A gadget to charge the Power Tank off AC power.
The Power Tank uses a Victron MPPT 75/15 for battery charging. I experimented with this and found that it would happily charge from a DC power supply connected to the PV input.
I tried several different bench power supplies and also 18V DeWalt cordless drill batteries, and all seemed to work fine. Victron specify that the DC input voltage has to be at least 5V above battery voltage for the charger to start, and then 1V greater for it to continue running, so in practice 24 or 48V DC would be a good input voltage for my 12V system.
I settled on a Meanwell HLG-240H-48A LED driver obtained cheaply on eBay, that supplies 48V DC at 5A.
This worked just fine plugged directly into the solar input, but I decided to complicate things by adding an automatic changeover between solar and AC charging when AC power was present. My first attempt was to use a couple of diodes to OR the solar and PSU inputs, but this didn’t work. The PSU would be dragged into current limit as soon as it was turned on, and the MPPT would then ramp its output voltage up and down searching for a max power point and never find it.
The key to a successful changeover turned out to be to disconnect the solar panels, wait 5-10 seconds for the input voltage to fall to zero and the MPPT to shut down, and then connect the power supply. I made a circuit to do this automatically depending on the presence of AC power.
This junk box inspired design is based on a Europa ECMFT timer relay, and a Raspberry Pi 4 wall power supply that I’d previously cut the DC plug off for some reason. When AC power becomes present, the Raspberry Pi wall wart supplies 5V to a changeover relay, that disconnects the MPPT positive input from the solar panels and connects it to the 48V DC PSU, which is still turned off. After 10 seconds the timer relay switches the PSU on.
When AC power is lost the reverse happens. The 48V PSU turns off straight away, while the Raspberry Pi PSU keeps the changeover relay energised for a few seconds on its stored energy. This avoids the changeover relay having to break the 48V while current is flowing.
The main weakness of this circuit is that it uses a relay to break and make the DC output of the solar panels. Relay contacts typically have much reduced DC ratings compared to their AC rating, and most won’t even handle more than 30V DC.
This isn’t a huge problem, if there was lots of solar power available, why would I even be switching over to AC charging? Also my solar array is tiny and puts out less than 30V DC. However, I paid it some lip service by choosing a relay with a 30V DC rating, and putting two of them in series on the PV side. (What if the 2 relays don’t open at exactly the same time I hear you ask? Next question please…)
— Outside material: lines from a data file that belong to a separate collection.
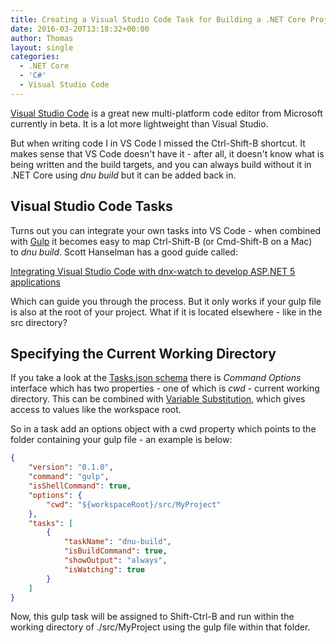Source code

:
 ```yaml
---
title: Creating a Visual Studio Code Task for Building a .NET Core Project
date: 2016-03-20T13:18:32+00:00
author: Thomas
layout: single
categories:
  - .NET Core
  - 'C#'
  - Visual Studio Code
---
```

[Visual Studio Code](https://code.visualstudio.com) is a great new multi-platform code editor from Microsoft currently in beta. It is a lot more lightweight than Visual Studio.

But when writing code I in VS Code I missed the Ctrl-Shift-B shortcut. It makes sense that VS Code doesn't have it - after all, it doesn't know what is being written and the build targets, and you can always build without it in .NET Core using _dnu build_ but it can be added back in.

## Visual Studio Code Tasks

Turns out you can integrate your own tasks into VS Code - when combined with [Gulp](http://gulpjs.com) it becomes easy to map Ctrl-Shift-B (or Cmd-Shift-B on a Mac) to _dnu build_. Scott Hanselman has a good guide called:

<p class="blogTitle">
  <a class="TitleLinkStyle" href="http://www.hanselman.com/blog/IntegratingVisualStudioCodeWithDnxwatchToDevelopASPNET5Applications.aspx" rel="bookmark">Integrating Visual Studio Code with dnx-watch to develop ASP.NET 5 applications</a>
</p>

Which can guide you through the process. But it only works if your gulp file is also at the root of your project. What if it is located elsewhere - like in the src directory?

## Specifying the Current Working Directory

If you take a look at the [Tasks.json schema](https://code.visualstudio.com/docs/editor/tasks_appendix) there is _Command Options_ interface which has two properties - one of which is _cwd_ - current working directory. This can be combined with [Variable Substitution](https://code.visualstudio.com/docs/editor/tasks#_variable-substitution), which gives access to values like the workspace root.

So in a task add an options object with a cwd property which points to the folder containing your gulp file - an example is below:

```json
{
    "version": "0.1.0",
    "command": "gulp",
    "isShellCommand": true,
    "options": {
        "cwd": "${workspaceRoot}/src/MyProject"
    },
    "tasks": [
        {
            "taskName": "dnu-build",
            "isBuildCommand": true,
            "showOutput": "always",
            "isWatching": true
        }
    ]
}
```

Now, this gulp task will be assigned to Shift-Ctrl-B and run within the working directory of ./src/MyProject using the gulp file within that folder.
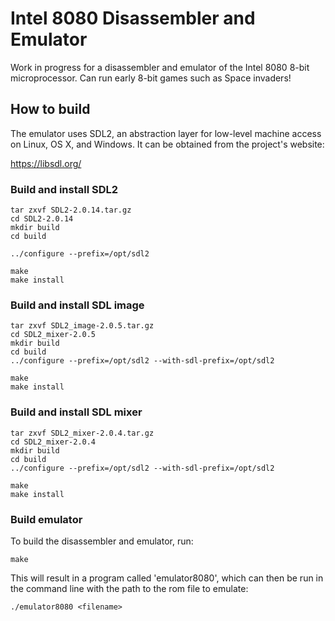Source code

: # Intel 8080 Disassembler and Emulator

Work in progress for a disassembler and emulator of the Intel 8080 8-bit microprocessor. Can run early 8-bit games such as Space invaders!

## How to build

The emulator uses SDL2, an abstraction layer for low-level machine
access on Linux, OS X, and Windows. It can be obtained from the
project's website:

https://libsdl.org/

### Build and install SDL2

```
tar zxvf SDL2-2.0.14.tar.gz
cd SDL2-2.0.14
mkdir build
cd build

../configure --prefix=/opt/sdl2

make
make install
```

### Build and install SDL image
```
tar zxvf SDL2_image-2.0.5.tar.gz
cd SDL2_mixer-2.0.5
mkdir build
cd build
../configure --prefix=/opt/sdl2 --with-sdl-prefix=/opt/sdl2

make
make install
```

### Build and install SDL mixer
```
tar zxvf SDL2_mixer-2.0.4.tar.gz
cd SDL2_mixer-2.0.4
mkdir build
cd build
../configure --prefix=/opt/sdl2 --with-sdl-prefix=/opt/sdl2

make
make install
```

### Build emulator

To build the disassembler and emulator, run:
```
make
```

This will result in a program called 'emulator8080', which can then be run in the command line with the path to the rom file to emulate:

```
./emulator8080 <filename>
```
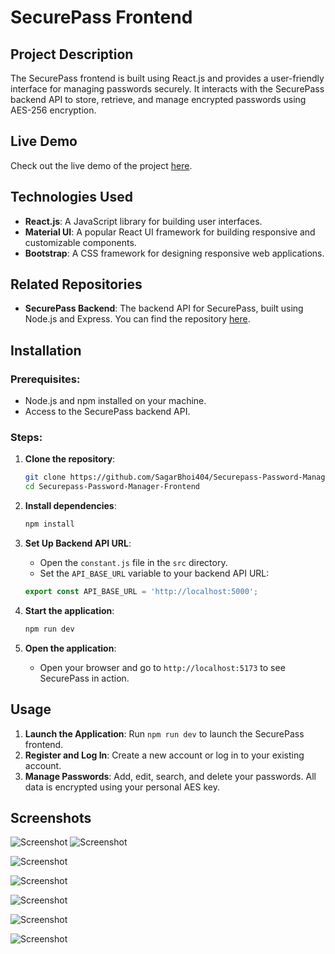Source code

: # SecurePass Frontend

## Project Description

The SecurePass frontend is built using React.js and provides a user-friendly interface for managing passwords securely. It interacts with the SecurePass backend API to store, retrieve, and manage encrypted passwords using AES-256 encryption.

## Live Demo

Check out the live demo of the project [here](https://securepass-password-manager.netlify.app/).

## Technologies Used

- **React.js**: A JavaScript library for building user interfaces.
- **Material UI**: A popular React UI framework for building responsive and customizable components.
- **Bootstrap**: A CSS framework for designing responsive web applications.

## Related Repositories

- **SecurePass Backend**: The backend API for SecurePass, built using Node.js and Express. You can find the repository [here](https://github.com/SagarBhoi404/Securepass-Password-Manager-Backend).


## Installation

### Prerequisites:

- Node.js and npm installed on your machine.
- Access to the SecurePass backend API.

### Steps:

1. **Clone the repository**:
    ```sh
    git clone https://github.com/SagarBhoi404/Securepass-Password-Manager-Frontend.git
    cd Securepass-Password-Manager-Frontend
    ```

2. **Install dependencies**:
    ```sh
    npm install
    ```
3. **Set Up Backend API URL**:
    - Open the `constant.js` file in the `src` directory.
    - Set the `API_BASE_URL` variable to your backend API URL:
    ```javascript
    export const API_BASE_URL = 'http://localhost:5000';
    ```

4. **Start the application**:
    ```sh
    npm run dev
    ```

5. **Open the application**:
    - Open your browser and go to `http://localhost:5173` to see SecurePass in action.

## Usage

1. **Launch the Application**: Run `npm run dev` to launch the SecurePass frontend.
2. **Register and Log In**: Create a new account or log in to your existing account.
3. **Manage Passwords**: Add, edit, search, and delete your passwords. All data is encrypted using your personal AES key.

## Screenshots

![Screenshot](https://res.cloudinary.com/deejomzni/image/upload/v1724905389/Securepass-Password-Manager/Screenshot_25_g25lxo.png)
![Screenshot](https://res.cloudinary.com/deejomzni/image/upload/v1724905389/Securepass-Password-Manager/Screenshot_26_jdtm8w.png)


![Screenshot](https://res.cloudinary.com/deejomzni/image/upload/v1724905389/Securepass-Password-Manager/Screenshot_27_af6irm.png)

![Screenshot](https://res.cloudinary.com/deejomzni/image/upload/v1724905388/Securepass-Password-Manager/Screenshot_28_rp4del.png)

![Screenshot](https://res.cloudinary.com/deejomzni/image/upload/v1724905388/Securepass-Password-Manager/Screenshot_29_s5wddt.png)

![Screenshot](https://res.cloudinary.com/deejomzni/image/upload/v1724905389/Securepass-Password-Manager/Screenshot_30_vfnt2a.png)

![Screenshot](https://res.cloudinary.com/deejomzni/image/upload/v1724905389/Securepass-Password-Manager/Screenshot_31_ddsaip.png)


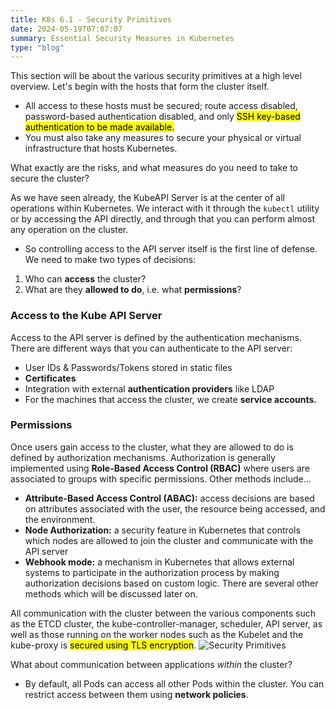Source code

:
 ```yaml
---
title: K8s 6.1 - Security Primitives
date: 2024-05-19T07:07:07
summary: Essential Security Measures in Kubernetes
type: "blog"
---
```

This section will be about the various security primitives at a high level overview. Let's begin with the hosts that form the cluster itself. 
- All access to these hosts must be secured; route access disabled, password-based authentication disabled, and only <mark>SSH key-based authentication to be made available.</mark>
- You must also take any measures to secure your physical or virtual infrastructure that hosts Kubernetes. 

What exactly are the risks, and what measures do you need to take to secure the cluster? 

As we have seen already, the KubeAPI Server is at the center of all operations within Kubernetes. We interact with it through the `kubectl` utility or by accessing the API directly, and through that you can perform almost any operation on the cluster. 
- So controlling access to the API server itself is the first line of defense. We need to make two types of decisions: 
1) Who can **access** the cluster?
2) What are they **allowed to do**, i.e. what **permissions**?

### Access to the Kube API Server
Access to the API server is defined by the authentication mechanisms. There are different ways that you can authenticate to the API server: 
- User IDs & Passwords/Tokens stored in static files
- **Certificates**
- Integration with external **authentication providers** like LDAP
- For the machines that access the cluster, we create **service accounts.**
### Permissions
Once users gain access to the cluster, what they are allowed to do is defined by authorization mechanisms. Authorization is generally implemented using **Role-Based Access Control (RBAC)** where users are associated to groups with specific permissions. Other methods include...
- **Attribute-Based Access Control (ABAC):** access decisions are based on attributes associated with the user, the resource being accessed, and the environment.
- **Node Authorization:** a security feature in Kubernetes that controls which nodes are allowed to join the cluster and communicate with the API server
- **Webhook mode:** a mechanism in Kubernetes that allows external systems to participate in the authorization process by making authorization decisions based on custom logic.
There are several other methods which will be discussed later on.

All communication with the cluster between the various components such as the ETCD cluster, the kube-controller-manager, scheduler, API server, as well as those running on the worker nodes such as the Kubelet and the kube-proxy is <mark>secured using TLS encryption</mark>.
![Security Primitives](/images/kubernetes/diagrams/6-1-1-tls.png)


What about communication between applications *within* the cluster? 
- By default, all Pods can access all other Pods within the cluster. You can restrict access between them using **network policies**.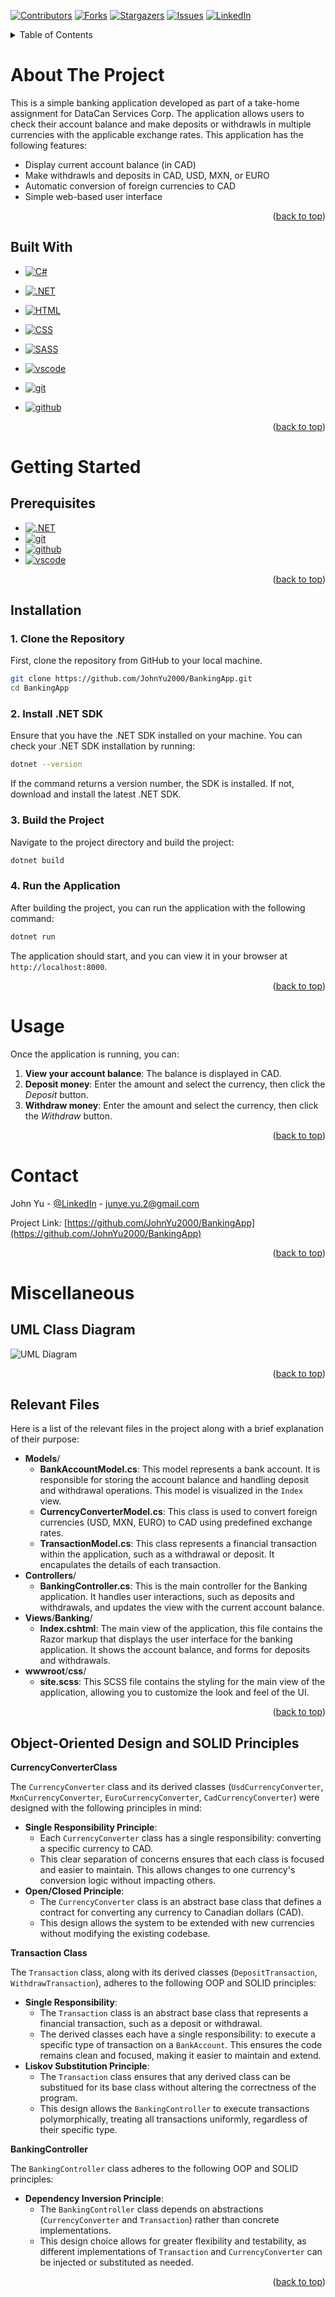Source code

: <a id="readme-top"></a>

[![Contributors][contributors-shield]][contributors-url]
[![Forks][forks-shield]][forks-url]
[![Stargazers][stars-shield]][stars-url]
[![Issues][issues-shield]][issues-url]
[![LinkedIn][linkedin-shield]][linkedin-url]

<!-- TABLE OF CONTENTS -->
<details>
    <summary>Table of Contents</summary>
    <ol>
        <li>
            <a href="#about-the-project">About The Project</a>
            <ul>
                <li><a href="#built-with">Built With</a></li>
            </ul>
        </li>
        <li>
            <a href="#getting-started">Getting Started</a>
            <ul>
                <li><a href="#prerequisites">Prerequisites</a></li>
                <li><a href="#installation">Installation</a></li>
            </ul>
        </li>
        <li><a href="#usage">Usage</a></li>
        <li><a href="#contact">Contact</a></li>
        <li>
            <a href="#miscellaneous">Miscellaneous</a>
            <ul>
                <li><a href="#uml-class-diagram">UML Class Diagram</a></li>
                <li><a href="#relevant-files">Relevant Files</a></li>
                <li><a href="#object-oriented-design-and-solid-principles">Object Oriented Design and SOLID Principles</a></li>
            </ul>
        </li>
    </ol>
</details>

<!-- About The Project -->
# About The Project
This is a simple banking application developed as part of a take-home assignment for DataCan Services Corp. The application allows users to check their account balance and make deposits or withdrawls in multiple currencies with the applicable exchange rates. This application has the following features:
- Display current account balance (in CAD)
- Make withdrawls and deposits in CAD, USD, MXN, or EURO
- Automatic conversion of foreign currencies to CAD
- Simple web-based user interface

<p align="right">(<a href="#readme-top">back to top</a>)</p>

## Built With

* [![C#][c#-badge]][c#-url]

* [![.NET][.net-badge]][.net-url]

* [![HTML][html-badge]][html-url]

* [![CSS][css-badge]][css-url]

* [![SASS][sass-badge]][sass-url]

* [![vscode][vscode-badge]][vscode-url]

* [![git][git-badge]][git-url]

* [![github][github-badge]][github-url]

<p align="right">(<a href="#readme-top">back to top</a>)</p>

<!-- Getting Started -->
# Getting Started

## Prerequisites
* [![.NET][.net-badge]][.net-url]
* [![git][git-badge]][git-url]
* [![github][github-badge]][github-url]
* [![vscode][vscode-badge]][vscode-url]

<p align="right">(<a href="#readme-top">back to top</a>)</p>

## Installation

### 1. Clone the Repository

First, clone the repository from GitHub to your local machine.

```bash
git clone https://github.com/JohnYu2000/BankingApp.git
cd BankingApp
```

### 2. Install .NET SDK

Ensure that you have the .NET SDK installed on your machine. You can check your .NET SDK installation by running:

```bash
dotnet --version
```

If the command returns a version number, the SDK is installed. If not, download and install the latest .NET SDK.

### 3. Build the Project

Navigate to the project directory and build the project:

```bash
dotnet build
```

### 4. Run the Application

After building the project, you can run the application with the following command:
```bash
dotnet run
```

The application should start, and you can view it in your browser at `http://localhost:8000`.

<p align="right">(<a href="#readme-top">back to top</a>)</p>

<!-- Usage -->
# Usage

Once the application is running, you can:

1. **View your account balance**: The balance is displayed in CAD.
2. **Deposit money**: Enter the amount and select the currency, then click the _Deposit_ button.
3. **Withdraw money**: Enter the amount and select the currency, then click the _Withdraw_ button.

<p align="right">(<a href="#readme-top">back to top</a>)</p>

<!-- Contact -->
# Contact

John Yu - [@LinkedIn](https://www.linkedin.com/in/john-yu-79a345187/) - junye.yu.2@gmail.com

Project Link: [https://github.com/JohnYu2000/BankingApp](https://github.com/JohnYu2000/BankingApp)

<p align="right">(<a href="#readme-top">back to top</a>)</p>

<!-- Miscellaneous -->
# Miscellaneous

## UML Class Diagram
![UML Diagram](./assets/uml.png)

<p align="right">(<a href="#readme-top">back to top</a>)</p>

## Relevant Files

Here is a list of the relevant files in the project along with a brief explanation of their purpose:

- **Models**/
    - **BankAccountModel.cs**: This model represents a bank account. It is responsible for storing the account balance and handling deposit and withdrawal operations. This model is visualized in the `Index` view.
    - **CurrencyConverterModel.cs**: This class is used to convert foreign currencies (USD, MXN, EURO) to CAD using predefined exchange rates.
    - **TransactionModel.cs**: This class represents a financial transaction within the application, such as a withdrawal or deposit. It encapulates the details of each transaction.
- **Controllers**/
    - **BankingController.cs**: This is the main controller for the Banking application. It handles user interactions, such as deposits and withdrawals, and updates the view with the current account balance.
- **Views**/**Banking**/
    - **Index.cshtml**: The main view of the application, this file contains the Razor markup that displays the user interface for the banking application. It shows the account balance, and forms for deposits and withdrawals.
- **wwwroot**/**css**/
    - **site.scss**: This SCSS file contains the styling for the main view of the application, allowing you to customize the look and feel of the UI.

<p align="right">(<a href="#readme-top">back to top</a>)</p>

## Object-Oriented Design and SOLID Principles

**CurrencyConverterClass**

The `CurrencyConverter` class and its derived classes (`UsdCurrencyConverter`, `MxnCurrencyConverter`, `EuroCurrencyConverter`, `CadCurrencyConverter`) were designed with the following principles in mind:
- **Single Responsibility Principle**:
    - Each `CurrencyConverter` class has a single responsibility: converting a specific currency to CAD.
    - This clear separation of concerns ensures that each class is focused and easier to maintain. This allows changes to one currency's conversion logic without impacting others.
- **Open/Closed Principle**:
    - The `CurrencyConverter` class is an abstract base class that defines a contract for converting any currency to Canadian dollars (CAD).
    - This design allows the system to be extended with new currencies without modifying the existing codebase.

**Transaction Class**

The `Transaction` class, along with its derived classes (`DepositTransaction`, `WithdrawTransaction`), adheres to the following OOP and SOLID principles:
- **Single Responsibility**:
    - The `Transaction` class is an abstract base class that represents a financial transaction, such as a deposit or withdrawal.
    - The derived classes each have a single responsibility: to execute a specific type of transaction on a `BankAccount`. This ensures the code remains clean and focused, making it easier to maintain and extend.
- **Liskov Substitution Principle**:
    - The `Transaction` class ensures that any derived class can be substitued for its base class without altering the correctness of the program.
    - This design allows the `BankingController` to execute transactions polymorphically, treating all transactions uniformly, regardless of their specific type.

**BankingController**

The `BankingController` class adheres to the following OOP and SOLID principles:
- **Dependency Inversion Principle**:
    - The `BankingController` class depends on abstractions (`CurrencyConverter` and `Transaction`) rather than concrete implementations.
    - This design choice allows for greater flexibility and testability, as different implementations of `Transaction` and `CurrencyConverter` can be injected or substituted as needed.

<p align="right">(<a href="#readme-top">back to top</a>)</p>

<!-- MARKDOWN LINKS & IMAGES -->
[contributors-shield]: https://img.shields.io/github/contributors/JohnYu2000/BankingApp?style=for-the-badge&color=%2345CC11
[contributors-url]: https://github.com/JohnYu2000/BankingApp/graphs/contributors
[forks-shield]: https://img.shields.io/github/forks/JohnYu2000/BankingApp?style=for-the-badge&color=%23007EC5
[forks-url]: https://github.com/JohnYu2000/BankingApp/forks
[stars-shield]: https://img.shields.io/github/stars/JohnYu2000/BankingApp?style=for-the-badge&color=%23007EC5
[stars-url]: https://github.com/JohnYu2000/BankingApp/stargazers
[issues-shield]: https://img.shields.io/github/issues/JohnYu2000/BankingApp?style=for-the-badge&color=%23DFB316
[issues-url]: https://github.com/JohnYu2000/BankingApp/issues
[linkedin-shield]: https://img.shields.io/badge/LinkedIn-0077B5?style=for-the-badge&logo=linkedin&logoColor=white
[linkedin-url]: https://www.linkedin.com/in/john-yu-79a345187/
[c#-badge]: https://img.shields.io/badge/c%23-%23239120.svg?style=for-the-badge&logo=csharp&logoColor=white
[c#-url]: https://learn.microsoft.com/en-us/dotnet/csharp/
[.net-badge]: https://img.shields.io/badge/.NET-5C2D91?style=for-the-badge&logo=.net&logoColor=white
[.net-url]: https://dotnet.microsoft.com/en-us/download/dotnet/8.0
[html-badge]: https://img.shields.io/badge/html5-%23E34F26.svg?style=for-the-badge&logo=html5&logoColor=white
[html-url]: https://developer.mozilla.org/en-US/docs/Glossary/HTML5
[css-badge]: https://img.shields.io/badge/css3-%231572B6.svg?style=for-the-badge&logo=css3&logoColor=white
[css-url]: https://developer.mozilla.org/en-US/docs/Web/CSS
[sass-badge]: https://img.shields.io/badge/SASS-hotpink.svg?style=for-the-badge&logo=SASS&logoColor=white
[sass-url]: https://sass-lang.com/
[vscode-badge]: https://img.shields.io/badge/Visual%20Studio%20Code-0078d7.svg?style=for-the-badge&logo=visual-studio-code&logoColor=white
[vscode-url]: https://code.visualstudio.com/
[git-badge]: https://img.shields.io/badge/git-%23F05033.svg?style=for-the-badge&logo=git&logoColor=white
[git-url]: https://git-scm.com/
[github-badge]: https://img.shields.io/badge/github-%23121011.svg?style=for-the-badge&logo=github&logoColor=white
[github-url]: https://github.com/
I tried a new enclosure construction technique for this, based on a piece of 4″ x 4″ aluminium box section. The ends are made of sheet aluminium and attached to the box section by aluminium angle. The HLG-240H-48A is screwed to the case with a generous amount of heatsink compound to help it lose heat by conduction, which it seems to manage OK.
You might notice that the prototype had a digital voltage and current meter which is now gone. This cheap Chinese meter turned out to be basically a random number generator so I ditched it.
I think it looks great, but the wiring was a real pain and ended up very messy inside, because it all had to be done through the ends. I’m not sure I’d use this technique again unless the innards could be made to slide out as a single unit. That wasn’t possible in this case because of the power supply covered in heatsink grease.